The word to look for is "percentage". Report every line of the entries below that has it.

* [Source data]
/---
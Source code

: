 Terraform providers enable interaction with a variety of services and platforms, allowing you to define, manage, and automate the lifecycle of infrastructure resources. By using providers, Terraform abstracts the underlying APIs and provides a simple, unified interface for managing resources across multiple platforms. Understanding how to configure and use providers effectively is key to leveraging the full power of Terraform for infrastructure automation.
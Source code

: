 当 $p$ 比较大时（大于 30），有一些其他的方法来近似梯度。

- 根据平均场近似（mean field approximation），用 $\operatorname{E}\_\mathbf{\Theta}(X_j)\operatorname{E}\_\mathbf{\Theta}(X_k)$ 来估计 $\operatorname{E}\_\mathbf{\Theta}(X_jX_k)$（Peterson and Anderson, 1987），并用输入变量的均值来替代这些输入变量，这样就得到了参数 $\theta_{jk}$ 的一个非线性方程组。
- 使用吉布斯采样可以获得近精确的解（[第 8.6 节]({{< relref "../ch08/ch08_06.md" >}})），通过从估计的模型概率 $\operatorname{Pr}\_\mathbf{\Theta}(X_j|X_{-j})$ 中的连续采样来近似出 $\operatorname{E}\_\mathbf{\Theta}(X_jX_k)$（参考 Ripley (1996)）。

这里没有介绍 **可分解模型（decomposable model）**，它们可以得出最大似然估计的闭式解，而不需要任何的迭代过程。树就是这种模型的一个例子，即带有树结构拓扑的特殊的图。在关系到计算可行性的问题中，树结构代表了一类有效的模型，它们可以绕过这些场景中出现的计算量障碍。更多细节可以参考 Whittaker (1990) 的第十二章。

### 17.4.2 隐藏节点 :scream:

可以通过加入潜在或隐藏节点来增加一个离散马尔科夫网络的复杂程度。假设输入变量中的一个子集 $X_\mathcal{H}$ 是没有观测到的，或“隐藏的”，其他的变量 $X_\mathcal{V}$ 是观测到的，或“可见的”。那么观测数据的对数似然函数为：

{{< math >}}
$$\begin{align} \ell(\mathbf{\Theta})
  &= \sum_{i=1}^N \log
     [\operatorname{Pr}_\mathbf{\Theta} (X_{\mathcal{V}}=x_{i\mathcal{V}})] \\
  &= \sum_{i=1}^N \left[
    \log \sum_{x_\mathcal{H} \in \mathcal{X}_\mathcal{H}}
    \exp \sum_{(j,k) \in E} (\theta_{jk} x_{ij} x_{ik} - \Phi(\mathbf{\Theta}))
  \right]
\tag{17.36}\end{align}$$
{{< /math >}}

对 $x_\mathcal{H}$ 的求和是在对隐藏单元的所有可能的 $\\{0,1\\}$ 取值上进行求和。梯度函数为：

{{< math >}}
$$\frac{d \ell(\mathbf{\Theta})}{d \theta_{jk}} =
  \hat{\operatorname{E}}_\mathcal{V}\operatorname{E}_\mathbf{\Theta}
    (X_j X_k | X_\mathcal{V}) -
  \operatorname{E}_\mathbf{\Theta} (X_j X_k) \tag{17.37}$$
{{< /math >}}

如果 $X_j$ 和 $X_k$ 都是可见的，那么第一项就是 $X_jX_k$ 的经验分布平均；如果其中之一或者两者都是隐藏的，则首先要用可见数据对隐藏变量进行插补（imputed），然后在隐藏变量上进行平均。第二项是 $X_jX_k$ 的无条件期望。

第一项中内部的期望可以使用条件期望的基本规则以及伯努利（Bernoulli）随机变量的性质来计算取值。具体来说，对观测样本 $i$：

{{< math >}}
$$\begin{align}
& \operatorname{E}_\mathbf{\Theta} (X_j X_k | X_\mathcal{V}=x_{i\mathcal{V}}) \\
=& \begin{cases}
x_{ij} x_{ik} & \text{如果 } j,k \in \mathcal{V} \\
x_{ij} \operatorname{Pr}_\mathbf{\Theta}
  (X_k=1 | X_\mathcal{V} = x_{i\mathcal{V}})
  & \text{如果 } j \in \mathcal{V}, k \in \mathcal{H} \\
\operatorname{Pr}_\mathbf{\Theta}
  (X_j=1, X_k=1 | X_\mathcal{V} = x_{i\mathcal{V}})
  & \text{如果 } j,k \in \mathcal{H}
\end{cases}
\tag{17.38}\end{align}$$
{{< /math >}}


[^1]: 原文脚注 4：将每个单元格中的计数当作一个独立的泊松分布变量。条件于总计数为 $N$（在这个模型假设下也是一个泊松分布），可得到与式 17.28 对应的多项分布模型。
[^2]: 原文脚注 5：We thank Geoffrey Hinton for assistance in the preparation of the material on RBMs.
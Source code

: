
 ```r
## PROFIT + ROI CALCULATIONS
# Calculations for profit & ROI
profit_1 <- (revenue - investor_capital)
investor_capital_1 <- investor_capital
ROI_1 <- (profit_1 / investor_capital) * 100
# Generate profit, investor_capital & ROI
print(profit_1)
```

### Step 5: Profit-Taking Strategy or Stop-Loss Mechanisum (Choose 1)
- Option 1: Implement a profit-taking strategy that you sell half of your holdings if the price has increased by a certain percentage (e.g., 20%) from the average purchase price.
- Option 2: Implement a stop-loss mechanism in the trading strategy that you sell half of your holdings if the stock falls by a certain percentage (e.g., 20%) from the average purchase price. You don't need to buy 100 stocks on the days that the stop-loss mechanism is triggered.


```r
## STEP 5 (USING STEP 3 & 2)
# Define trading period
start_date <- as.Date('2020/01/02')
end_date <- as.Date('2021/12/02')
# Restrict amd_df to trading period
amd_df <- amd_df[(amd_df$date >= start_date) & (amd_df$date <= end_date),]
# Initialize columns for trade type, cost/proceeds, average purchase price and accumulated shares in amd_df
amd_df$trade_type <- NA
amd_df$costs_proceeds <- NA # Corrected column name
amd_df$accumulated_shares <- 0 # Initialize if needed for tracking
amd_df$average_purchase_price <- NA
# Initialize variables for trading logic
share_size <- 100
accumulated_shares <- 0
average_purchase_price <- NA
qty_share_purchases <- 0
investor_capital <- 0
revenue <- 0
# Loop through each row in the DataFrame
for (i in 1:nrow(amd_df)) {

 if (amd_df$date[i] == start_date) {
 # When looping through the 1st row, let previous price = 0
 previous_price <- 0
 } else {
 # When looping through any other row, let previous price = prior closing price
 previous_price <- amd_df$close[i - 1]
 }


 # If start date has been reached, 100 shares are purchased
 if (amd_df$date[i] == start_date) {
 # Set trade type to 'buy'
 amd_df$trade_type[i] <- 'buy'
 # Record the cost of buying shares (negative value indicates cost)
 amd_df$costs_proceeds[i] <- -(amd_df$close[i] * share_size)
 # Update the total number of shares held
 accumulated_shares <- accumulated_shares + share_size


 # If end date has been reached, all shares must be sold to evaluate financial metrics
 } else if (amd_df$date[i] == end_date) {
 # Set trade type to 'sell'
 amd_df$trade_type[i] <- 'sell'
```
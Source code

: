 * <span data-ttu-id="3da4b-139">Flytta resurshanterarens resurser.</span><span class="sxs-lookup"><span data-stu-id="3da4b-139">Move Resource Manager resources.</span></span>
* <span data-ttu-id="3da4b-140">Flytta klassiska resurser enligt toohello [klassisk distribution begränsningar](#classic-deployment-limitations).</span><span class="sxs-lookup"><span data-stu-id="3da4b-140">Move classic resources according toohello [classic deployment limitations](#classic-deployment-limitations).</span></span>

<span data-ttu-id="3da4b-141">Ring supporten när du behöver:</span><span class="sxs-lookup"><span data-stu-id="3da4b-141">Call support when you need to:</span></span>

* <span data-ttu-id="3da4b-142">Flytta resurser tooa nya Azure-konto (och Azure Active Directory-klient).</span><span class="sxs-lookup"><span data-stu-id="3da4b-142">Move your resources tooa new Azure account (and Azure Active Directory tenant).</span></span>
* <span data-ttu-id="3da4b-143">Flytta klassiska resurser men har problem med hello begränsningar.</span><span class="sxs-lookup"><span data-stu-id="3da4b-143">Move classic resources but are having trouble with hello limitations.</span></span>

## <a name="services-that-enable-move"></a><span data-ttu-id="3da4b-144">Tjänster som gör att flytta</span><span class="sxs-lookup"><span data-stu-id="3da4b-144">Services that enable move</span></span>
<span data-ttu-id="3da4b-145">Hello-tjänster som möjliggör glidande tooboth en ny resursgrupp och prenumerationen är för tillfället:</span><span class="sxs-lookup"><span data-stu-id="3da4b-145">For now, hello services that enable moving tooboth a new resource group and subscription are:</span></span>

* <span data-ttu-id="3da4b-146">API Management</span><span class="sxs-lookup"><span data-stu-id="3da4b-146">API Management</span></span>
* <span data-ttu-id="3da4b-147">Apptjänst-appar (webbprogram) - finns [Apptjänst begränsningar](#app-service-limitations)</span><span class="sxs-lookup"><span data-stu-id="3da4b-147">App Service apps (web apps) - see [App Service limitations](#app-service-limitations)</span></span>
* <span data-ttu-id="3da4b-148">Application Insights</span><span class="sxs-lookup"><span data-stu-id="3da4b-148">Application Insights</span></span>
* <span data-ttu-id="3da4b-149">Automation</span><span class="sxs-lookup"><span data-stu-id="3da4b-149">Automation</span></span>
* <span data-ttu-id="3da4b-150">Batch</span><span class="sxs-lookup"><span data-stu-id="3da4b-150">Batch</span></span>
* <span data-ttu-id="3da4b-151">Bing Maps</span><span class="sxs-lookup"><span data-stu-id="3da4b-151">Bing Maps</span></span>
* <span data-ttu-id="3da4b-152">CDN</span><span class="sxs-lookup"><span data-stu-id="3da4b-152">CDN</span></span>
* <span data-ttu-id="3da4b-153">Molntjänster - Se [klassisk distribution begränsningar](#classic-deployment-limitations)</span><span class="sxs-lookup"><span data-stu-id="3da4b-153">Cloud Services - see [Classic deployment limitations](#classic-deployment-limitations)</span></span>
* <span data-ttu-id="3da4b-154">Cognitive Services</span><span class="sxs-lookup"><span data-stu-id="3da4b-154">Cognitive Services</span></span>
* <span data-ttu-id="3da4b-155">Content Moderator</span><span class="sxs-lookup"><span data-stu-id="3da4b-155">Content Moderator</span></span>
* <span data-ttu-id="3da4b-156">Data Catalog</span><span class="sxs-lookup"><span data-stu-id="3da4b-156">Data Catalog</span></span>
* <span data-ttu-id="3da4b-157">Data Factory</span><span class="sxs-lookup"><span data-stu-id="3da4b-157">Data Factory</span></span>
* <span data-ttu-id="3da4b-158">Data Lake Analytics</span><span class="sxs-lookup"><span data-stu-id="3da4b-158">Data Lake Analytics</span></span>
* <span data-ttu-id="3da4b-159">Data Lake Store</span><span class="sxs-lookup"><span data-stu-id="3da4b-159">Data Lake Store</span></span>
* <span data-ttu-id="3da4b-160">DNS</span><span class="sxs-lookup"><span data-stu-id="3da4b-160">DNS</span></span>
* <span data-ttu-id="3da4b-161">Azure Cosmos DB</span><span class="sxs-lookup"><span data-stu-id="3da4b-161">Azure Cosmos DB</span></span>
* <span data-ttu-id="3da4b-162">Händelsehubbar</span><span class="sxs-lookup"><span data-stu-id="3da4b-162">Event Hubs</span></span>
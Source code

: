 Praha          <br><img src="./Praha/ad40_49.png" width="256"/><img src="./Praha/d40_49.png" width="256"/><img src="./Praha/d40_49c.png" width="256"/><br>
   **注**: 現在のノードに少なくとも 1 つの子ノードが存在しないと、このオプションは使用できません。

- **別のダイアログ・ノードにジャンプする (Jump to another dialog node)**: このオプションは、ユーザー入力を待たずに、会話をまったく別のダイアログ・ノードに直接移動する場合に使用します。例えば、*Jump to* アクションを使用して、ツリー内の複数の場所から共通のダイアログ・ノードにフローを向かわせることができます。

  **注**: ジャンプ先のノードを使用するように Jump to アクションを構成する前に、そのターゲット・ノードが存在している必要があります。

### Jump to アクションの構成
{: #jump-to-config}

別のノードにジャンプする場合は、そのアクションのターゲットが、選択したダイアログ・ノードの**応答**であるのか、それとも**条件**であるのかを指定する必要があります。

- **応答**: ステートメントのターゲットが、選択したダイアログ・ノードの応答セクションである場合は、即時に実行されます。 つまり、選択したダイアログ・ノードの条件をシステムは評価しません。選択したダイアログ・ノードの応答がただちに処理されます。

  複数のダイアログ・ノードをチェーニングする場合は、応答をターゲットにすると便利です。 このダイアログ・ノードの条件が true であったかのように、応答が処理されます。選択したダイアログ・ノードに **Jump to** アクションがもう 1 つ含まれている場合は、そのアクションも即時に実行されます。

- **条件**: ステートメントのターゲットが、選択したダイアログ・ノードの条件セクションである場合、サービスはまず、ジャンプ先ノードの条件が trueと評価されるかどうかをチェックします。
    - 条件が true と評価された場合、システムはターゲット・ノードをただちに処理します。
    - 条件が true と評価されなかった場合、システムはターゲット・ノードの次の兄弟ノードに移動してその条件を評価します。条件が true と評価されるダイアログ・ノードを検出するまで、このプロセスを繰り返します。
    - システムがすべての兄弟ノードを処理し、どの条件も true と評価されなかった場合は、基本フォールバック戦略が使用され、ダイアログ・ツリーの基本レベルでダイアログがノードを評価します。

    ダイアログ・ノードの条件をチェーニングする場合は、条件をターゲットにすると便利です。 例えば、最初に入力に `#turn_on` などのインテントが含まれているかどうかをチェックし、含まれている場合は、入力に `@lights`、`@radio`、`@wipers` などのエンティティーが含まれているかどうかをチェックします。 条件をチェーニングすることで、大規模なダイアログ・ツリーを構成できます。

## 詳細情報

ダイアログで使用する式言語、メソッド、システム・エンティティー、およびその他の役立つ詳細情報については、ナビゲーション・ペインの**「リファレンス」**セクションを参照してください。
\---
* [Task solution]
- Option 1: Implement a profit-taking strategy that you sell half of your holdings if the price has increased by a certain percentage (e.g., 20%) from the average purchase price.
- Option 2: Implement a stop-loss mechanism in the trading strategy that you sell half of your holdings if the stock falls by a certain percentage (e.g., 20%) from the average purchase price. You don't need to buy 100 stocks on the days that the stop-loss mechanism is triggered.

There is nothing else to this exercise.